[GreenKeys] OT: Measurement of Power Line Noise
E.
hanyou at xsmail.com
Mon Mar 25 19:21:24 EDT 2024
On wind power here in Nebraska: Sadly private wind companies have shied away from working with the public power here in the state, even though the state legislature has passes incentives to draw them in and Nebraska ranks fourth in the nation in wind power potential (guess they don’t like the checks & balances)… plus a number of rural land owners have been fighting the few proposed wind farms in court — NIMBY (a different topic altogether)… so the state has been pivoting towards solar farms instead (thirteenth in the nation in potential).
A list of all generating stations in Nebraska can be found here:
https://neo.ne.gov/programs/stats/inf/56.html
…but there is only one nuclear power plant that comes to mind (Cooper), two major hydroelectric dams, I believe only three major coal plants, a handful of natural gas stations - mainly used as backups (a number used for the first time in decades due to the big Texas freeze a few years ago) and the rest are mostly owned by local utilities during peak times… so who knows. I do know that any excess revenue gets put back into the system for resilience and upgrades.
I’m also just glad that I can complain to one of my local public power board representatives about something as opposed to some random customer service agent on a 1-800 line ;p .
> On Mar 25, 2024, at 5:38 PM, Jones, Douglas W <douglas-w-jones at uiowa.edu> wrote:
>
> From: E. [hanyou at xsmail.com] -- Monday, March 25, 2024 4:02 PM
>
>> I’m thankful that Nebraska is a public power-only state…

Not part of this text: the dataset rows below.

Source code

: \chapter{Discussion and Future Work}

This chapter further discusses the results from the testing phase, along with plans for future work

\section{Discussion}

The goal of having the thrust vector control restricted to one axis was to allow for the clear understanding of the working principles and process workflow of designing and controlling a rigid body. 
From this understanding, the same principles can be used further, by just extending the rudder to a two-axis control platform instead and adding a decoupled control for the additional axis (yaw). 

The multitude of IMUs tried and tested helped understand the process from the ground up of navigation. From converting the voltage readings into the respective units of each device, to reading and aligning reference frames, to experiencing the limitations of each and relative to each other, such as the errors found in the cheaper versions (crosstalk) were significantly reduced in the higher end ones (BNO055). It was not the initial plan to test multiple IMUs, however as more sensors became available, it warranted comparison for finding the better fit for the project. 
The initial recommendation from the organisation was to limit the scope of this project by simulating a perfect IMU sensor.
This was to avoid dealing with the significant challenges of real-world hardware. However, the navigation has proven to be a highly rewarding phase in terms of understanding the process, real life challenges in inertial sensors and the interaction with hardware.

>> no silly guidelines for profit nor profiting off of something that everyone needs…
>> some of the lowest rates in the nation too!
>
> I just checked. Nebraska residential power is 10.58 ¢/kWh
> I live in Iowa, we pay 11.88 ¢/kWh, more than you, but still dirt cheap compared to much of the country.

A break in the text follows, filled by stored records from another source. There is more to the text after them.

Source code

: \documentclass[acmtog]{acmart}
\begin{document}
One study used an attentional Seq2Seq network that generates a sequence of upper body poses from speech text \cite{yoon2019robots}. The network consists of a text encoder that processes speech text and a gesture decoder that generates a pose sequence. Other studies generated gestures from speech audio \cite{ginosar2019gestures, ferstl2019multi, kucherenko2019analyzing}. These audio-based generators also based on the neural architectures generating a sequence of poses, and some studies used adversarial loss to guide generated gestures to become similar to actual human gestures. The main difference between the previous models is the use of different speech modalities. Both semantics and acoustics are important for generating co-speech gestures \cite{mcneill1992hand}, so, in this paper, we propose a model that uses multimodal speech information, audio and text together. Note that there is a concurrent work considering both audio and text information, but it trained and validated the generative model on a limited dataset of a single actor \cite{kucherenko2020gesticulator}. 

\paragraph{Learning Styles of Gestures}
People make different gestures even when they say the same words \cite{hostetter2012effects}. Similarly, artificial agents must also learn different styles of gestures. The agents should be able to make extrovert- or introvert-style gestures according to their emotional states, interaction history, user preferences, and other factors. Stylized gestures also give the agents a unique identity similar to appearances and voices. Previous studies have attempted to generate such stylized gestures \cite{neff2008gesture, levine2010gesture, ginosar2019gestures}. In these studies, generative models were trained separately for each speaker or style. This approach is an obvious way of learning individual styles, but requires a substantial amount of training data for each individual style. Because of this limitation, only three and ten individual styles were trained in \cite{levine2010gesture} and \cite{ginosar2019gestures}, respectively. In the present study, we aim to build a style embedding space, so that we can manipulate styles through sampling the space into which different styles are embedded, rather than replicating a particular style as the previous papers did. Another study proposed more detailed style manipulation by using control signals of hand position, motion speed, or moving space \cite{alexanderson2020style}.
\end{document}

> Nebraska is public power, Iowa is mostly investor-owned utilities. Perhaps you can charge that penny difference in price to the free-enterprise system, but something else is at play here.
>
> One factor may be wind. Iowa got 60% of its power from wind in 2020, and the fraction has been rising. Last year, my utility announced that its total wind generation over the year equaled its total power delivered to customers. That's not 100% green energy because during peak demand periods, they burned fossil fuel and during peak wind generation, they exported lots of power. North Dakota has even more wind generation per capita, and their rates are similarly low.
>
> South Dakota and Nebraska aren't in the same league as North Dakota and Iowa for wind power, but in wind generation per capita they're 6th in the US, which you can't sneeze at. Nebraska also has very low transportation costs for Wyoming coal, being right next door.